(Stored data entries)
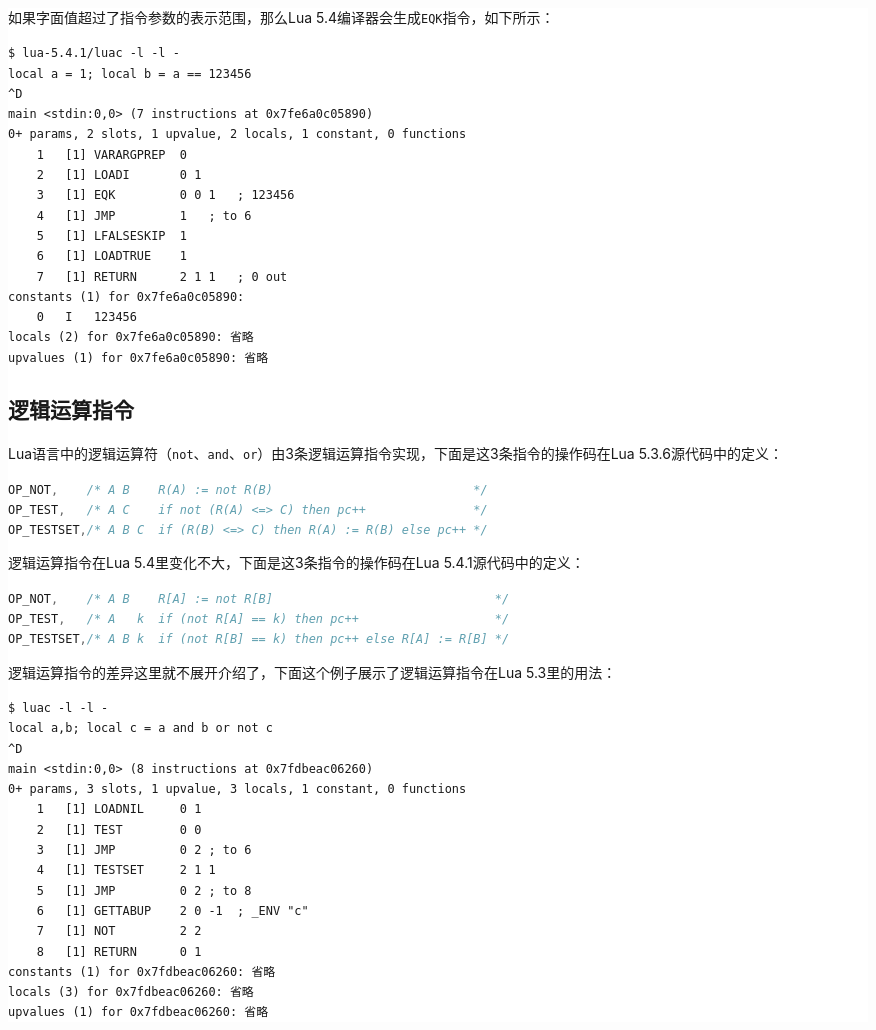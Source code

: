 如果字面值超过了指令参数的表示范围，那么Lua 5.4编译器会生成`EQK`指令，如下所示：

```
$ lua-5.4.1/luac -l -l -
local a = 1; local b = a == 123456
^D
main <stdin:0,0> (7 instructions at 0x7fe6a0c05890)
0+ params, 2 slots, 1 upvalue, 2 locals, 1 constant, 0 functions
	1	[1]	VARARGPREP	0
	2	[1]	LOADI    	0 1
	3	[1]	EQK      	0 0 1	; 123456
	4	[1]	JMP      	1	; to 6
	5	[1]	LFALSESKIP	1
	6	[1]	LOADTRUE 	1
	7	[1]	RETURN   	2 1 1	; 0 out
constants (1) for 0x7fe6a0c05890:
	0	I	123456
locals (2) for 0x7fe6a0c05890: 省略
upvalues (1) for 0x7fe6a0c05890: 省略
```



## 逻辑运算指令

Lua语言中的逻辑运算符（`not`、`and`、`or`）由3条逻辑运算指令实现，下面是这3条指令的操作码在Lua 5.3.6源代码中的定义：

```c
OP_NOT,    /* A B    R(A) := not R(B)                            */
OP_TEST,   /* A C    if not (R(A) <=> C) then pc++               */
OP_TESTSET,/* A B C  if (R(B) <=> C) then R(A) := R(B) else pc++ */
```

逻辑运算指令在Lua 5.4里变化不大，下面是这3条指令的操作码在Lua 5.4.1源代码中的定义：

```c
OP_NOT,    /* A B    R[A] := not R[B]                               */
OP_TEST,   /* A   k  if (not R[A] == k) then pc++                   */
OP_TESTSET,/* A B k  if (not R[B] == k) then pc++ else R[A] := R[B] */
```

逻辑运算指令的差异这里就不展开介绍了，下面这个例子展示了逻辑运算指令在Lua 5.3里的用法：

```
$ luac -l -l -
local a,b; local c = a and b or not c
^D
main <stdin:0,0> (8 instructions at 0x7fdbeac06260)
0+ params, 3 slots, 1 upvalue, 3 locals, 1 constant, 0 functions
	1	[1]	LOADNIL  	0 1
	2	[1]	TEST     	0 0
	3	[1]	JMP      	0 2	; to 6
	4	[1]	TESTSET  	2 1 1
	5	[1]	JMP      	0 2	; to 8
	6	[1]	GETTABUP 	2 0 -1	; _ENV "c"
	7	[1]	NOT      	2 2
	8	[1]	RETURN   	0 1
constants (1) for 0x7fdbeac06260: 省略
locals (3) for 0x7fdbeac06260: 省略
upvalues (1) for 0x7fdbeac06260: 省略
```
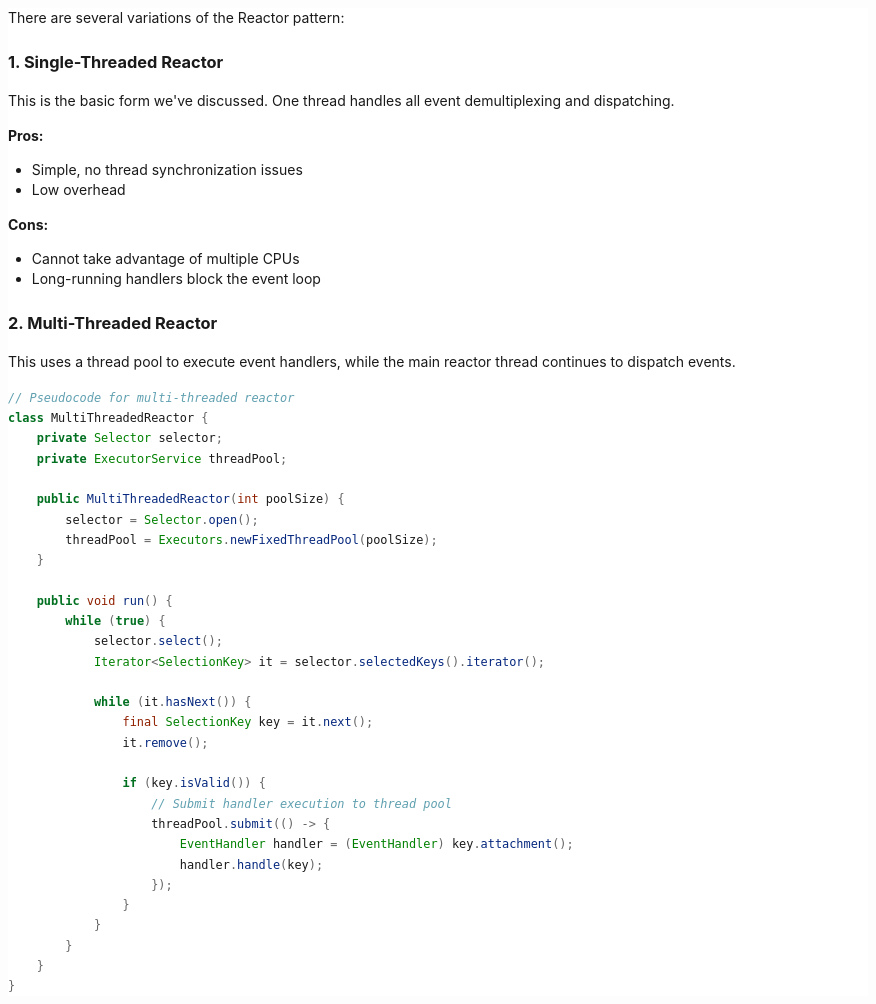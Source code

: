 There are several variations of the Reactor pattern:

### 1. Single-Threaded Reactor

This is the basic form we've discussed. One thread handles all event demultiplexing and dispatching.

**Pros:**

* Simple, no thread synchronization issues
* Low overhead

**Cons:**

* Cannot take advantage of multiple CPUs
* Long-running handlers block the event loop

### 2. Multi-Threaded Reactor

This uses a thread pool to execute event handlers, while the main reactor thread continues to dispatch events.

```java
// Pseudocode for multi-threaded reactor
class MultiThreadedReactor {
    private Selector selector;
    private ExecutorService threadPool;
  
    public MultiThreadedReactor(int poolSize) {
        selector = Selector.open();
        threadPool = Executors.newFixedThreadPool(poolSize);
    }
  
    public void run() {
        while (true) {
            selector.select();
            Iterator<SelectionKey> it = selector.selectedKeys().iterator();
          
            while (it.hasNext()) {
                final SelectionKey key = it.next();
                it.remove();
              
                if (key.isValid()) {
                    // Submit handler execution to thread pool
                    threadPool.submit(() -> {
                        EventHandler handler = (EventHandler) key.attachment();
                        handler.handle(key);
                    });
                }
            }
        }
    }
}
```
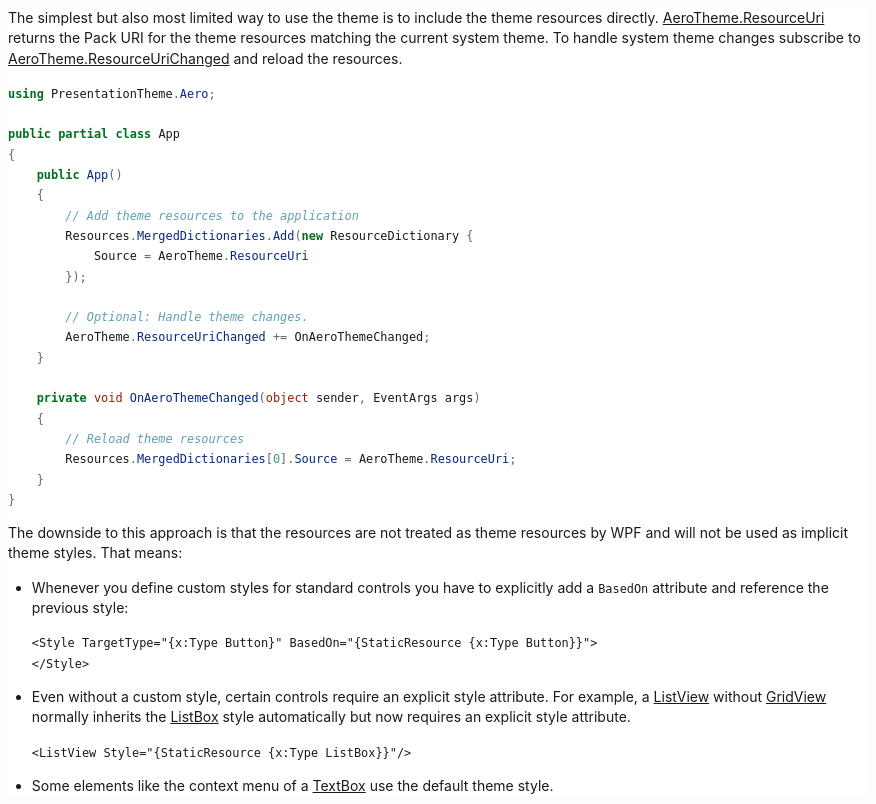 The simplest but also most limited way to use the theme is to include the
theme resources directly. [AeroTheme.ResourceUri](xref:PresentationTheme.Aero.AeroTheme.ResourceUri)
returns the Pack URI for the theme resources matching the current system theme.
To handle system theme changes subscribe to
[AeroTheme.ResourceUriChanged](xref:PresentationTheme.Aero.AeroTheme.ResourceUriChanged)
and reload the resources.

```cs
using PresentationTheme.Aero;

public partial class App
{
    public App()
    {
        // Add theme resources to the application
        Resources.MergedDictionaries.Add(new ResourceDictionary {
            Source = AeroTheme.ResourceUri
        });

        // Optional: Handle theme changes.
        AeroTheme.ResourceUriChanged += OnAeroThemeChanged;
    }

    private void OnAeroThemeChanged(object sender, EventArgs args)
    {
        // Reload theme resources
        Resources.MergedDictionaries[0].Source = AeroTheme.ResourceUri;
    }
}
```

The downside to this approach is that the resources are not treated as theme
resources by WPF and will not be used as implicit theme styles. That means:

- Whenever you define custom styles for standard controls you have to explicitly
  add a `BasedOn` attribute and reference the previous style:

  ```xaml
  <Style TargetType="{x:Type Button}" BasedOn="{StaticResource {x:Type Button}}">
  </Style>
  ```

- Even without a custom style, certain controls require an explicit style attribute.
  For example, a [ListView](xref:System.Windows.Controls.ListView) without
  [GridView](xref:System.Windows.Controls.GridView) normally inherits the
  [ListBox](xref:System.Windows.Controls.ListBox) style automatically but now
  requires an explicit style attribute.

  ```xaml
  <ListView Style="{StaticResource {x:Type ListBox}}"/>
  ```

- Some elements like the context menu of a [TextBox](xref:System.Windows.Controls.TextBox)
  use the default theme style.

**What to do**
The lines to return run from the one containing "- Whenever you" through the last line of the records above. Give them exactly and include nothing more.

**Your solution**
- Whenever you define custom styles for standard controls you have to explicitly
  add a `BasedOn` attribute and reference the previous style:

  ```xaml
  <Style TargetType="{x:Type Button}" BasedOn="{StaticResource {x:Type Button}}">
  </Style>
  ```

- Even without a custom style, certain controls require an explicit style attribute.
  For example, a [ListView](xref:System.Windows.Controls.ListView) without
  [GridView](xref:System.Windows.Controls.GridView) normally inherits the
  [ListBox](xref:System.Windows.Controls.ListBox) style automatically but now
  requires an explicit style attribute.

  ```xaml
  <ListView Style="{StaticResource {x:Type ListBox}}"/>
  ```

- Some elements like the context menu of a [TextBox](xref:System.Windows.Controls.TextBox)
  use the default theme style.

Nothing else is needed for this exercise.